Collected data
------------------------------------------------------------
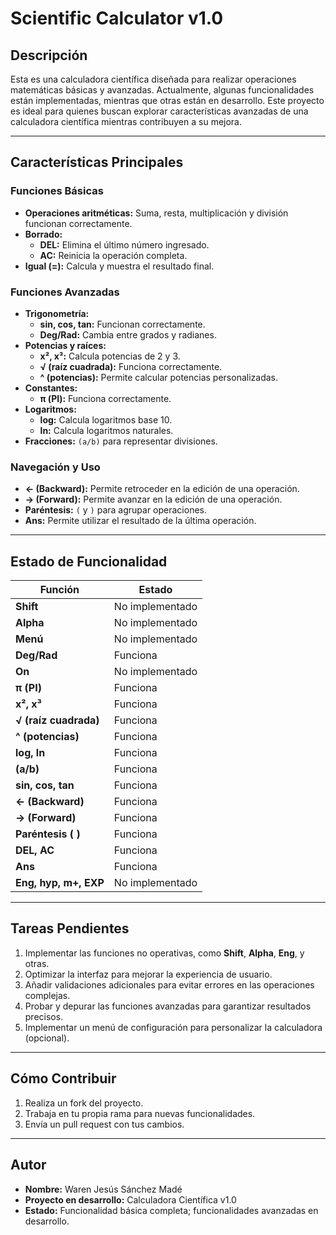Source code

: # **Scientific Calculator v1.0**

## **Descripción**
Esta es una calculadora científica diseñada para realizar operaciones matemáticas básicas y avanzadas. Actualmente, algunas funcionalidades están implementadas, mientras que otras están en desarrollo. Este proyecto es ideal para quienes buscan explorar características avanzadas de una calculadora científica mientras contribuyen a su mejora.

---

## **Características Principales**

### **Funciones Básicas**
- **Operaciones aritméticas:** Suma, resta, multiplicación y división funcionan correctamente.
- **Borrado:** 
  - **DEL:** Elimina el último número ingresado.  
  - **AC:** Reinicia la operación completa.
- **Igual (=):** Calcula y muestra el resultado final.

### **Funciones Avanzadas**
- **Trigonometría:**
  - **sin, cos, tan:** Funcionan correctamente.
  - **Deg/Rad:** Cambia entre grados y radianes.
- **Potencias y raíces:**
  - **x², x³:** Calcula potencias de 2 y 3.
  - **√ (raíz cuadrada):** Funciona correctamente.
  - **^ (potencias):** Permite calcular potencias personalizadas.
- **Constantes:**
  - **π (PI):** Funciona correctamente.
- **Logaritmos:**
  - **log:** Calcula logaritmos base 10.
  - **ln:** Calcula logaritmos naturales.
- **Fracciones:** `(a/b)` para representar divisiones.

### **Navegación y Uso**
- **← (Backward):** Permite retroceder en la edición de una operación.
- **→ (Forward):** Permite avanzar en la edición de una operación.
- **Paréntesis:** `(` y `)` para agrupar operaciones.
- **Ans:** Permite utilizar el resultado de la última operación.

---

## **Estado de Funcionalidad**

| **Función**               | **Estado**        |
|---------------------------|-------------------|
| **Shift**                 | No implementado  |
| **Alpha**                 | No implementado  |
| **Menú**                  | No implementado  |
| **Deg/Rad**               | Funciona         |
| **On**                    | No implementado  |
| **π (PI)**                | Funciona         |
| **x², x³**                | Funciona         |
| **√ (raíz cuadrada)**     | Funciona         |
| **^ (potencias)**         | Funciona         |
| **log, ln**               | Funciona         |
| **(a/b)**                 | Funciona         |
| **sin, cos, tan**         | Funciona         |
| **← (Backward)**          | Funciona         |
| **→ (Forward)**           | Funciona         |
| **Paréntesis ( )**        | Funciona         |
| **DEL, AC**               | Funciona         |
| **Ans**                   | Funciona         |
| **Eng, hyp, m+, EXP**     | No implementado  |

---

## **Tareas Pendientes**
1. Implementar las funciones no operativas, como **Shift**, **Alpha**, **Eng**, y otras.
2. Optimizar la interfaz para mejorar la experiencia de usuario.
3. Añadir validaciones adicionales para evitar errores en las operaciones complejas.
4. Probar y depurar las funciones avanzadas para garantizar resultados precisos.
5. Implementar un menú de configuración para personalizar la calculadora (opcional).

---

## **Cómo Contribuir**
1. Realiza un fork del proyecto.
2. Trabaja en tu propia rama para nuevas funcionalidades.
3. Envía un pull request con tus cambios.

---

## **Autor**
- **Nombre:** Waren Jesús Sánchez Madé
- **Proyecto en desarrollo:** Calculadora Científica v1.0  
- **Estado:** Funcionalidad básica completa; funcionalidades avanzadas en desarrollo.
------------------------------------------------------------
• **Work required**
Give the records above again in full and exactly, but exclude every picture.

• **Completed task**
Source code

: # **Scientific Calculator v1.0**

## **Descripción**
Esta es una calculadora científica diseñada para realizar operaciones matemáticas básicas y avanzadas. Actualmente, algunas funcionalidades están implementadas, mientras que otras están en desarrollo. Este proyecto es ideal para quienes buscan explorar características avanzadas de una calculadora científica mientras contribuyen a su mejora.

---

## **Características Principales**

### **Funciones Básicas**
- **Operaciones aritméticas:** Suma, resta, multiplicación y división funcionan correctamente.
- **Borrado:** 
  - **DEL:** Elimina el último número ingresado.  
  - **AC:** Reinicia la operación completa.
- **Igual (=):** Calcula y muestra el resultado final.

### **Funciones Avanzadas**
- **Trigonometría:**
  - **sin, cos, tan:** Funcionan correctamente.
  - **Deg/Rad:** Cambia entre grados y radianes.
- **Potencias y raíces:**
  - **x², x³:** Calcula potencias de 2 y 3.
  - **√ (raíz cuadrada):** Funciona correctamente.
  - **^ (potencias):** Permite calcular potencias personalizadas.
- **Constantes:**
  - **π (PI):** Funciona correctamente.
- **Logaritmos:**
  - **log:** Calcula logaritmos base 10.
  - **ln:** Calcula logaritmos naturales.
- **Fracciones:** `(a/b)` para representar divisiones.

### **Navegación y Uso**
- **← (Backward):** Permite retroceder en la edición de una operación.
- **→ (Forward):** Permite avanzar en la edición de una operación.
- **Paréntesis:** `(` y `)` para agrupar operaciones.
- **Ans:** Permite utilizar el resultado de la última operación.

---

## **Estado de Funcionalidad**

| **Función**               | **Estado**        |
|---------------------------|-------------------|
| **Shift**                 | No implementado  |
| **Alpha**                 | No implementado  |
| **Menú**                  | No implementado  |
| **Deg/Rad**               | Funciona         |
| **On**                    | No implementado  |
| **π (PI)**                | Funciona         |
| **x², x³**                | Funciona         |
| **√ (raíz cuadrada)**     | Funciona         |
| **^ (potencias)**         | Funciona         |
| **log, ln**               | Funciona         |
| **(a/b)**                 | Funciona         |
| **sin, cos, tan**         | Funciona         |
| **← (Backward)**          | Funciona         |
| **→ (Forward)**           | Funciona         |
| **Paréntesis ( )**        | Funciona         |
| **DEL, AC**               | Funciona         |
| **Ans**                   | Funciona         |
| **Eng, hyp, m+, EXP**     | No implementado  |

---

## **Tareas Pendientes**
1. Implementar las funciones no operativas, como **Shift**, **Alpha**, **Eng**, y otras.
2. Optimizar la interfaz para mejorar la experiencia de usuario.
3. Añadir validaciones adicionales para evitar errores en las operaciones complejas.
4. Probar y depurar las funciones avanzadas para garantizar resultados precisos.
5. Implementar un menú de configuración para personalizar la calculadora (opcional).

---

## **Cómo Contribuir**
1. Realiza un fork del proyecto.
2. Trabaja en tu propia rama para nuevas funcionalidades.
3. Envía un pull request con tus cambios.

---

## **Autor**
- **Nombre:** Waren Jesús Sánchez Madé
- **Proyecto en desarrollo:** Calculadora Científica v1.0  
- **Estado:** Funcionalidad básica completa; funcionalidades avanzadas en desarrollo.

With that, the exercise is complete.